What you are asked to do -> Retype, word for word, every line starting at the line with "let currentTextCount = textView.currentText.characters.count" and ending with the final line of the entries; skip the pictures.

Task data ->
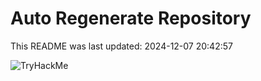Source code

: # Auto Regenerate Repository

This README was last updated: 2024-12-07 20:42:57

 ![TryHackMe](https://tryhackme.com/badge/533634)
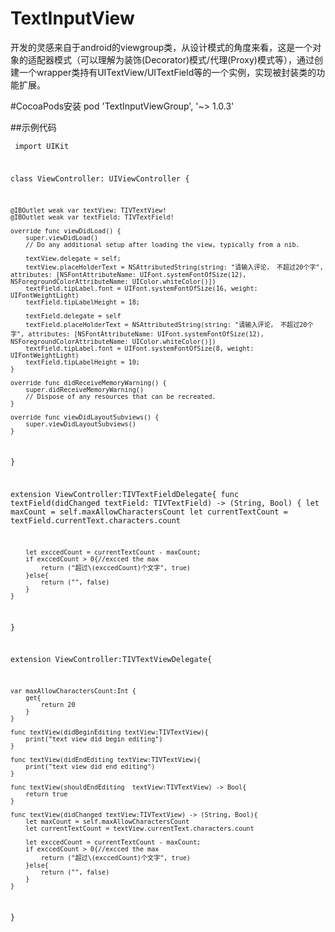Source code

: # TextInputView
开发的灵感来自于android的viewgroup类，从设计模式的角度来看，这是一个对象的适配器模式（可以理解为装饰(Decorator)模式/代理(Proxy)模式等），通过创建一个wrapper类持有UITextView/UITextField等的一个实例，实现被封装类的功能扩展。

#CocoaPods安装
pod 'TextInputViewGroup', '~> 1.0.3'

##示例代码
<code><pre>
import UIKit

class ViewController: UIViewController {

    @IBOutlet weak var textView: TIVTextView!
    @IBOutlet weak var textField: TIVTextField!
    
    override func viewDidLoad() {
        super.viewDidLoad()
        // Do any additional setup after loading the view, typically from a nib.
        
        textView.delegate = self;
        textView.placeHolderText = NSAttributedString(string: "请输入评论， 不超过20个字", attributes: [NSFontAttributeName: UIFont.systemFontOfSize(12), NSForegroundColorAttributeName: UIColor.whiteColor()])
        textField.tipLabel.font = UIFont.systemFontOfSize(16, weight: UIFontWeightLight)
        textField.tipLabelHeight = 18;

        textField.delegate = self
        textField.placeHolderText = NSAttributedString(string: "请输入评论， 不超过20个字", attributes: [NSFontAttributeName: UIFont.systemFontOfSize(12), NSForegroundColorAttributeName: UIColor.whiteColor()])
        textField.tipLabel.font = UIFont.systemFontOfSize(8, weight: UIFontWeightLight)
        textField.tipLabelHeight = 10;
    }

    override func didReceiveMemoryWarning() {
        super.didReceiveMemoryWarning()
        // Dispose of any resources that can be recreated.
    }
    
    override func viewDidLayoutSubviews() {
        super.viewDidLayoutSubviews()
    }
}

extension ViewController:TIVTextFieldDelegate{
    func textField(didChanged textField: TIVTextField) -> (String, Bool) {
        let maxCount = self.maxAllowCharactersCount
        let currentTextCount = textField.currentText.characters.count
        
        let exccedCount = currentTextCount - maxCount;
        if exccedCount > 0{//excced the max
            return ("超过\(exccedCount)个文字", true)
        }else{
            return ("", false)
        }
    }
}


extension ViewController:TIVTextViewDelegate{
    
    var maxAllowCharactersCount:Int {
        get{
            return 20
        }
    }
    
    func textView(didBeginEditing textView:TIVTextView){
        print("text view did begin editing")
    }
    
    func textView(didEndEditing textView:TIVTextView){
        print("text view did end editing")
    }
    
    func textView(shouldEndEditing  textView:TIVTextView) -> Bool{
        return true
    }
    
    func textView(didChanged textView:TIVTextView) -> (String, Bool){
        let maxCount = self.maxAllowCharactersCount
        let currentTextCount = textView.currentText.characters.count
        
        let exccedCount = currentTextCount - maxCount;
        if exccedCount > 0{//excced the max
            return ("超过\(exccedCount)个文字", true)
        }else{
            return ("", false)
        }
    }
}
</pre></code>
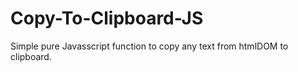 # Copy-To-Clipboard-JS
Simple pure Javasscript function to copy any text from htmlDOM to clipboard.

Output ->
        let currentTextCount = textView.currentText.characters.count
        
        let exccedCount = currentTextCount - maxCount;
        if exccedCount > 0{//excced the max
            return ("超过\(exccedCount)个文字", true)
        }else{
            return ("", false)
        }
    }
}
</pre></code>
 # Copy-To-Clipboard-JS
Simple pure Javasscript function to copy any text from htmlDOM to clipboard.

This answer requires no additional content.